梨野礫・著作集

古稀を過ぎた老人が、これまでに綴った拙い文章の数々です。お読み捨てください。

「幼児の言語発達」(村田孝次著・培風館・1968年)抄読・53

■聴力
【要約】
 談話を聞く場合、談話の全体が必ずしも遺漏なく聞きとれるということはなく、また、つねにそうである必要もない。その理由の一つは、談話の行われる状況、談話そのものの置かれている文脈、あるいは広い知識・経験などが、聴取欠損部を補うのに役立つということにある。この種の推定ないし補間のほかに、談話を構成する音声の連鎖パターンからの推定ないし補間も役立っている。
 その言語に熟達している成人では、欠損した音声は、その前後にある音声あるいは音声パターンを手がかりに、充たされるべき音声を高い確率で推定できることが少なくない。

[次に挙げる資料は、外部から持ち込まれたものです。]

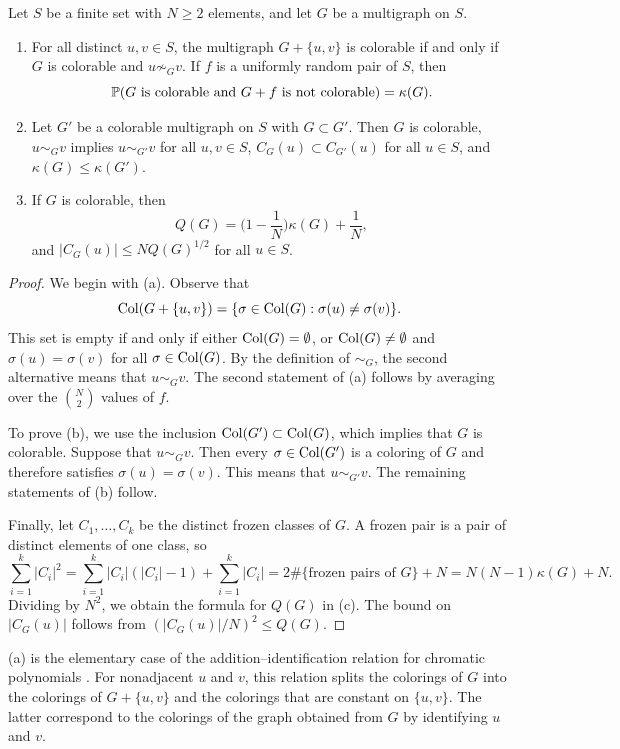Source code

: \begin{lemma}\label{lem:pre-frozen}
Let $S$ be a finite set with $N \ge 2$ elements, and let $G$ be a multigraph on $S$.
\begin{enumerate}[label=(\alph*)]
\item For all distinct $u, v \in S$, the multigraph $G + \{u, v\}$ is colorable if and only if $G$ is colorable and $u \not \sim _G v$. If $f$ is a uniformly random pair of $S$, then
\[
\Pp(G \text{ is colorable and } G + f \text{ is not colorable}) = \kappa(G).
\]
\item Let $G'$ be a colorable multigraph on $S$ with $G \subset G'$. Then $G$ is colorable, $u \sim _G v$ implies $u \sim _{G'} v$ for all $u, v \in S$, $C_G(u) \subset C_{G'}(u)$ for all $u \in S$, and $\kappa(G) \le \kappa(G')$.
\item If $G$ is colorable, then
\[
Q(G) = \Big(1 - \frac 1N\Big) \kappa(G) + \frac 1N,
\]
and $|C_G(u)| \le N Q(G)^{1/2}$ for all $u \in S$.
\end{enumerate}
\end{lemma}

\begin{proof}
We begin with (a). Observe that
\[
\Col(G + \{u, v\}) = \{\sigma \in \Col(G) : \sigma(u) \neq \sigma(v)\}.
\]
This set is empty if and only if either $\Col(G) = \emptyset$, or $\Col(G) \neq \emptyset$ and $\sigma(u) = \sigma(v)$ for all $\sigma \in \Col(G)$. By the definition of $\sim _G$, the second alternative means that $u \sim _G v$. The second statement of (a) follows by averaging over the $\binom{N}{2}$ values of $f$.

To prove (b), we use the inclusion $\Col(G') \subset \Col(G)$, which implies that $G$ is colorable. Suppose that $u \sim _G v$. Then every $\sigma \in \Col(G')$ is a coloring of $G$ and therefore satisfies $\sigma(u) = \sigma(v)$. This means that $u \sim _{G'} v$. The remaining statements of (b) follow.

Finally, let $C_1, \dots, C_k$ be the distinct frozen classes of $G$. A frozen pair is a pair of distinct elements of one class, so
\[
\sum_{i = 1}^k |C_i|^2 = \sum_{i = 1}^k |C_i| (|C_i| - 1) + \sum_{i = 1}^k |C_i| = 2 \#\{\text{frozen pairs of } G\} + N = N (N - 1) \kappa(G) + N.
\]
Dividing by $N^2$, we obtain the formula for $Q(G)$ in (c). The bound on $|C_G(u)|$ follows from $(|C_G(u)|/N)^2 \le Q(G)$.
\end{proof}

(a) is the elementary case of the addition--identification relation for chromatic polynomials \cite[Section~3, Theorem~1]{read1968introduction}. For nonadjacent $u$ and $v$, this relation splits the colorings of $G$ into the colorings of $G + \{u, v\}$ and the colorings that are constant on $\{u, v\}$. The latter correspond to the colorings of the graph obtained from $G$ by identifying $u$ and $v$.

この種の推定の過程は。知覚水準で、自動的・無意識・即時的に生じることが多いのである。われわれは日常、談話の音声そのものに注意せず、その意味だけを“聞く”。談話の認知では、音声は“透明”である。
 しかし、不慣れな言語による談話を聞く場合には、事情は一変する。われわれは聴き取りにくさを感じる。音声は小さすぎ、速すぎ、不明瞭に感じられる。この場合は音声は“不透明”である。一つの音声の聞きおとしは、そこでは談話の理解を全面的に妨げることが少なくない。これと類似した事情が、母国語の経験の浅い幼児には起こっていると考えられる。成人ならば聴取に支障のない強さの音声以上の強さのものが彼らにとっては必要であり、成人では十分である聴力が、彼らでは不十分であるかもしれない。音声刺激に対する認知力は、その聞き手にとって、その音声が信号的意味をもつときには、いちじるしく増大し、信号的意味をもたないときは、きわめて低いであろう。談話ないし語を聴くためには、その構成分となっている音声を識別することが必要であるが、さらに音声を容易に識別するために、談話ないし語が信号的意味をもつということが大きな助けになるであろう。 
 このようなわけで、幼児が幼いほど、感覚次元で測られた聴力が正常であるにもかかわらず、難聴的な現象が生じる場合もよく起こるはずである。幼い子どもに必要な聴力は感覚次元ではなく、知覚次元の聴力であるといってもよい。知覚次元に対応する感覚次元の修正を必要とする。事実、現代の聴能学では、聴覚閾と談話聴取能力との関係は、難聴児では大きな個人差があることがみいだされている(Carhart,1946;Hirsh,1951)。


【感想】
 ここでは、自閉症児の「言語発達」を考えるうえで、きわめて重要なことが述べられていると、私は思った。
 ここでいう「聴力」とは、感覚次元で測られた聴力(感度・どれくらい小さい音まで聞こえるか)ではなく、知覚次元の聴力である。「聞く力」には①感度(聴力)、②弁別力(音を聞き分ける力)、③記銘力(聞いて憶える力)、④分析力(音のかたまりを分析する力)、⑤統合力(断片的な音を統合する力)、⑥構成力(不完全な音を修正する力)、⑦聴解力(文章を聞いて理解する力)の過程があるといわれている。
 自閉症児の場合、聴覚過敏があるために(感度の異常があるために)、以後の過程が順調に発達しにくいということが考えられるが、本人の体験記録などを読むと、「ことばは聞こえるが、その意味が理解できない」というような記述がみられる。東田直樹氏の著述にも「母の言葉がいちばんわかりやすい」と書かれてあった。
 その状態は、私たちが「外国語」に接した場合と同じではないだろうか。外国人が話をしていることはわかるが、意味は不明である。なぜだろうか。それは、外国語を日常生活の中で「聞く」という経験が極端に少ないためではないだろうか、と私は思う。とりわけ、外国語で「やりとり」をする機会は皆無に等しいだろう。
 自閉症児の場合も同様に、「声」や「音声言語」で《やりとり》をする経験が、極端に少なかった、ということはないか。一般には「大脳の言語野、聴覚野など」の問題と考えられているが、その定説からは、解決策は生まれない。せいぜい「マカトン・サイン」など視覚的手段に依存するほかはないのが現状なのである。